In biopharma research, study plans which describe the study design and experimental methods in full detail, including the planned statistical methods and analyses, and any deviations to these plans as the study progresses, are usually mandatory for studies that are critical for decision-making. Study plans are more rarely written for exploratory, pilot studies. Nonclinical CROs use study plan templates that include statistical analysis methodologies, which are generally shared with customers. In our experience, CROs and academic drug discovery centers are very willing to discuss and adapt study designs to suit customer needs. Collaboratively building a study plan is a good opportunity to share knowledge, ensure that a study is conducted and reported according to expectations, and work to identify and reduce conscious and unconscious biases. Across all sectors, planning ahead for in vivo pharmacology studies is more elaborate than for in vitro experiments, due to animal ethics requirements and the logistics of animal care and welfare. However, nonclinical study plans are not normally published, whereas clinical trial protocols are available in online databases such as the EU (https://www.clinicaltrialsregister.eu) and US (https://clinicaltrials.gov/) registers. A few initiatives, such as OSF’s “preregistration challenge” (Open Science Foundation, Preregistration Challenge, Plan, Test, Discover, https://osf.io/x5w7h), have begun to promote formal preregistration of nonclinical study protocols, as a means to improve research quality (Nosek et al. 2018). However, preregistering every single nonclinical pharmacological study protocol in a public register would be difficult in practice, for confidentiality considerations, but also due to a perceived incompatibility with the pace of research in all sectors.

Overall, our experience in the field of neuroscience is that the implementation of experimental bias reduction measures is highly variable, within and across sectors, and meta-analyses of scientific publications have shown that there is clearly room for improvement, at least in the reporting of these measures (van der Worp et al. 2010; Egan et al. 2016).
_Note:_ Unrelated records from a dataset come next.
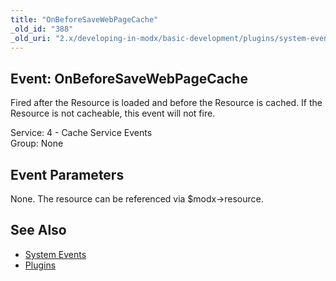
 ```yaml
---
title: "OnBeforeSaveWebPageCache"
_old_id: "388"
_old_uri: "2.x/developing-in-modx/basic-development/plugins/system-events/onbeforesavewebpagecache"
---
```


Event: OnBeforeSaveWebPageCache
-------------------------------

Fired after the Resource is loaded and before the Resource is cached. If the Resource is not cacheable, this event will not fire.

Service: 4 - Cache Service Events   
Group: None

Event Parameters
----------------

None. The resource can be referenced via $modx->resource.

See Also
--------

- [System Events](developing-in-modx/basic-development/plugins/system-events "System Events")
- [Plugins](developing-in-modx/basic-development/plugins "Plugins") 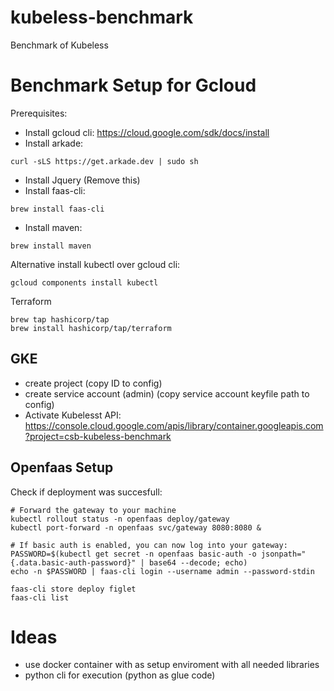 # kubeless-benchmark
Benchmark of Kubeless


# Benchmark Setup for Gcloud

Prerequisites:
- Install gcloud cli: https://cloud.google.com/sdk/docs/install
- Install arkade: 
```
curl -sLS https://get.arkade.dev | sudo sh
```
- Install Jquery (Remove this)
- Install faas-cli: 
```
brew install faas-cli
```

- Install maven: 
```
brew install maven
```

Alternative install kubectl over gcloud cli:
```
gcloud components install kubectl
```

Terraform
```
brew tap hashicorp/tap
brew install hashicorp/tap/terraform
```


## GKE
- create project (copy ID to config)
- create service account (admin) (copy service account keyfile path to config)
- Activate Kubelesst API: https://console.cloud.google.com/apis/library/container.googleapis.com?project=csb-kubeless-benchmark


## Openfaas Setup

Check if deployment was succesfull:
```
# Forward the gateway to your machine
kubectl rollout status -n openfaas deploy/gateway
kubectl port-forward -n openfaas svc/gateway 8080:8080 &

# If basic auth is enabled, you can now log into your gateway:
PASSWORD=$(kubectl get secret -n openfaas basic-auth -o jsonpath="{.data.basic-auth-password}" | base64 --decode; echo)
echo -n $PASSWORD | faas-cli login --username admin --password-stdin

faas-cli store deploy figlet
faas-cli list
```


# Ideas
- use docker container with as setup enviroment with all needed libraries
- python cli for execution (python as glue code)
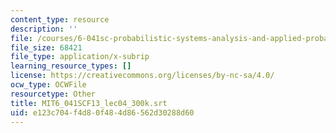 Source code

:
 ```yaml
---
content_type: resource
description: ''
file: /courses/6-041sc-probabilistic-systems-analysis-and-applied-probability-fall-2013/e123c704f4d80f484d86562d30288d60_MIT6_041SCF13_lec04_300k.srt
file_size: 68421
file_type: application/x-subrip
learning_resource_types: []
license: https://creativecommons.org/licenses/by-nc-sa/4.0/
ocw_type: OCWFile
resourcetype: Other
title: MIT6_041SCF13_lec04_300k.srt
uid: e123c704-f4d8-0f48-4d86-562d30288d60
---
```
Different field- and sector-related practices and weights on bias reduction measures, such as blinding and randomization (see chapter “Blinding and Randomization”), can be expected. In the clinical setting, blinding is a means to reduce observer bias, which, along with randomization to reduce selection bias, underlies the higher ranking of RCTs over, for example, open-label trials. Both blinding and randomization are relevant to nonclinical studies because the awareness of treatment or condition allocation can produce observer bias in study conduct and data analysis. Neurobehavioral measures are among the most incriminated for their susceptibility to observer bias. But even automated data capture can be biased if there are no standards for threshold and cutoff values. Observer bias is also a risk, for example, when visually counting immunolabeled cells, selecting areas for analysis in brain imaging data, and choosing recording sites or cells in manual electrophysiology experiments. Blinding has its limitations; blinding integrity may lost, such as when using transgenic mice (which are often noticeably different in appearance or behavior compared to wild-type littermates) or in pathological settings that induce visible body changes, and the experimenter’s unawareness of group allocation will not be sufficient to limit the effect observing animals can have on their behavior (analogous to the Hawthorne effect in social sciences, see https://catalogofbias.org/biases/hawthorne-effect/).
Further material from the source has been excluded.